§ **DATASET EXTRACT**
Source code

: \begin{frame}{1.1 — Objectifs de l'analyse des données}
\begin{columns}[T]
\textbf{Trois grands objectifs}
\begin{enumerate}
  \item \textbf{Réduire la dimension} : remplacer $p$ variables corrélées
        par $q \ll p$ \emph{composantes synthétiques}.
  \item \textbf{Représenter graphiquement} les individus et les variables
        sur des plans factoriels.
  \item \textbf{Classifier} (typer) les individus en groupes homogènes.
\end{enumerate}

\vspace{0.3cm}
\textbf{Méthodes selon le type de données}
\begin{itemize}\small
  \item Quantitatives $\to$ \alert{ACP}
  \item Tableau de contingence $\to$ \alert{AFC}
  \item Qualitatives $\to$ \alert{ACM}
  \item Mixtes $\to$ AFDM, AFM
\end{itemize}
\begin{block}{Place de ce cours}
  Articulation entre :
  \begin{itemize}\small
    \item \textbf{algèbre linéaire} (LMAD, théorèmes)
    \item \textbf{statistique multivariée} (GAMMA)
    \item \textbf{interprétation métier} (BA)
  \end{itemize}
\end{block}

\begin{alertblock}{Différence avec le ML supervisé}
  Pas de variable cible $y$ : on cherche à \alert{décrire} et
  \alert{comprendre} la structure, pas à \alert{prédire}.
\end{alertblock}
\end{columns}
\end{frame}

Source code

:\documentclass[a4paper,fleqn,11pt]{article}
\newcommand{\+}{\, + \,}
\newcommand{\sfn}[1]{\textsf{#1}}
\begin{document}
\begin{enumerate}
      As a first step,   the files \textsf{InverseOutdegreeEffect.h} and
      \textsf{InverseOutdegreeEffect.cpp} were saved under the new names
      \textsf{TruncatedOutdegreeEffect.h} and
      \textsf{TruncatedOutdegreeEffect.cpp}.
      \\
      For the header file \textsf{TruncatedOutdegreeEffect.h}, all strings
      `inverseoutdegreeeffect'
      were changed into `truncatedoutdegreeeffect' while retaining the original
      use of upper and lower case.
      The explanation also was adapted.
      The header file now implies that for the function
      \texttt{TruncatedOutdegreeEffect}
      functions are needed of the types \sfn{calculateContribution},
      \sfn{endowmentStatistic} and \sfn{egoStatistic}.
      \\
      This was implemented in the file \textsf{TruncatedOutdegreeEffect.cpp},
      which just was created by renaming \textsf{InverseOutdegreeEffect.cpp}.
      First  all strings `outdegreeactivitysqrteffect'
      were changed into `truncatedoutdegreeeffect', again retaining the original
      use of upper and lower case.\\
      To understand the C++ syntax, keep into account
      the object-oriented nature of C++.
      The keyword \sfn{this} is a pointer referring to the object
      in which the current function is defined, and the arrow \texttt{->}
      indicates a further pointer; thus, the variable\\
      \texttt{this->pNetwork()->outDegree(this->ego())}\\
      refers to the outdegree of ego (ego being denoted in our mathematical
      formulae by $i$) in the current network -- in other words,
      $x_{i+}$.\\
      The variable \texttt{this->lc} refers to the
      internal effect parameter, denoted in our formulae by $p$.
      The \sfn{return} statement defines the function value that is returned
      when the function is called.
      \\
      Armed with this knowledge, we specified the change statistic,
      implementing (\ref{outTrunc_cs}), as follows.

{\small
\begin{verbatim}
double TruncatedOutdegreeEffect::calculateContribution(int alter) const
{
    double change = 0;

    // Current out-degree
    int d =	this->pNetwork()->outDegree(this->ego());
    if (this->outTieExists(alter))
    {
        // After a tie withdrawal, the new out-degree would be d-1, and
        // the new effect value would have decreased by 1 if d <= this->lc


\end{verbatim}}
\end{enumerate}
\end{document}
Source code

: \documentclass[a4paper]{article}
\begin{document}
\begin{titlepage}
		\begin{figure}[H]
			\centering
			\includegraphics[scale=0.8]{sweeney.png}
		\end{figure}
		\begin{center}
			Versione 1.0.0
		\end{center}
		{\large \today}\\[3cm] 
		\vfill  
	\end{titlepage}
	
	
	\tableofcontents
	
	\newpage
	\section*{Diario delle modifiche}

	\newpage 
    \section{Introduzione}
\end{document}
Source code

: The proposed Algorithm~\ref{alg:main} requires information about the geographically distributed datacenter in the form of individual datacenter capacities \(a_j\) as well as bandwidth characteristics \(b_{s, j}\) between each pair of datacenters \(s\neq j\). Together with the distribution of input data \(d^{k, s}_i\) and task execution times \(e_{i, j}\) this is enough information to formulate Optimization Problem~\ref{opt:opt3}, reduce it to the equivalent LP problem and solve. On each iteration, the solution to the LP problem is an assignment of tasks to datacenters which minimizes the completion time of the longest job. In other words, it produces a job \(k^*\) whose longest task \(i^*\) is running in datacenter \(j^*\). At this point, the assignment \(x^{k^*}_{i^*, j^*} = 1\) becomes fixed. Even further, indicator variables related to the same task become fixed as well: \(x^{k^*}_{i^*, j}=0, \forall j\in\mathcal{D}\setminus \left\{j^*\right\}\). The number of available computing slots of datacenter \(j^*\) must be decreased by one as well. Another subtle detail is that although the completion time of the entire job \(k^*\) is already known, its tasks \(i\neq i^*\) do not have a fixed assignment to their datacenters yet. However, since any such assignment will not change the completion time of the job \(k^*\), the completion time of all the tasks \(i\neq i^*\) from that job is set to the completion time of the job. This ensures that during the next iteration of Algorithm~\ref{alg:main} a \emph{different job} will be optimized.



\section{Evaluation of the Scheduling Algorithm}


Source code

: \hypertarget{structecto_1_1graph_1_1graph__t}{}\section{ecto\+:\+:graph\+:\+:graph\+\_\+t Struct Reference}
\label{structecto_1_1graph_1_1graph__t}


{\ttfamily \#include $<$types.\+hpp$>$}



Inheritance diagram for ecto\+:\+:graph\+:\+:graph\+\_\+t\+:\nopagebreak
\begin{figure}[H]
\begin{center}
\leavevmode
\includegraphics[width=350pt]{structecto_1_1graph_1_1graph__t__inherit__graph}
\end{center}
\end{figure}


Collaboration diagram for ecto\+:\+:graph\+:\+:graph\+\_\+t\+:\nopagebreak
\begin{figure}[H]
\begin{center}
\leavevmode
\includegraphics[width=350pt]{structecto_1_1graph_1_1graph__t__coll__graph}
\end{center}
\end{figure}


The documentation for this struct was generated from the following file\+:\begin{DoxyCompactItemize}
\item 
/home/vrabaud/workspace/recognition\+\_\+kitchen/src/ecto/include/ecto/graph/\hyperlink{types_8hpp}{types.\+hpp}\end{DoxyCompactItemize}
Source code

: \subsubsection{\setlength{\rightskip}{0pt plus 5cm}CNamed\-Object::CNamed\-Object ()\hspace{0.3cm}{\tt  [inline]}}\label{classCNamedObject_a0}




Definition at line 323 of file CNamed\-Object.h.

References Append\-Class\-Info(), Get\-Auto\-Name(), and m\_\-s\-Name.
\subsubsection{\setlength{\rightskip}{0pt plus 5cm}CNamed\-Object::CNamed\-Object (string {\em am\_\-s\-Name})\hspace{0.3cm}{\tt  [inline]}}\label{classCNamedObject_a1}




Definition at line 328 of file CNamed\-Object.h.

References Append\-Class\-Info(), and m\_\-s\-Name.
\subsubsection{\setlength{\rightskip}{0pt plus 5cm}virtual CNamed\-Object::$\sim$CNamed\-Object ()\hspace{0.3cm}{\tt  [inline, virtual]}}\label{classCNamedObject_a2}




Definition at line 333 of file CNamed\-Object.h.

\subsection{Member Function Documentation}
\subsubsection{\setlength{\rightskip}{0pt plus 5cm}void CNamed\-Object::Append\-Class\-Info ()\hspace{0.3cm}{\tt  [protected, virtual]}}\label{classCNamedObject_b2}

§ **TASK REQUIREMENTS**
Print exactly, and only, the lines beginning at the top of the listing and ending at the line with "par $q \ll p$".

§ **PROBLEM SOLUTION**
Source code

: \begin{frame}{1.1 — Objectifs de l'analyse des données}
\begin{columns}[T]
\textbf{Trois grands objectifs}
\begin{enumerate}
  \item \textbf{Réduire la dimension} : remplacer $p$ variables corrélées
        par $q \ll p$ \emph{composantes synthétiques}.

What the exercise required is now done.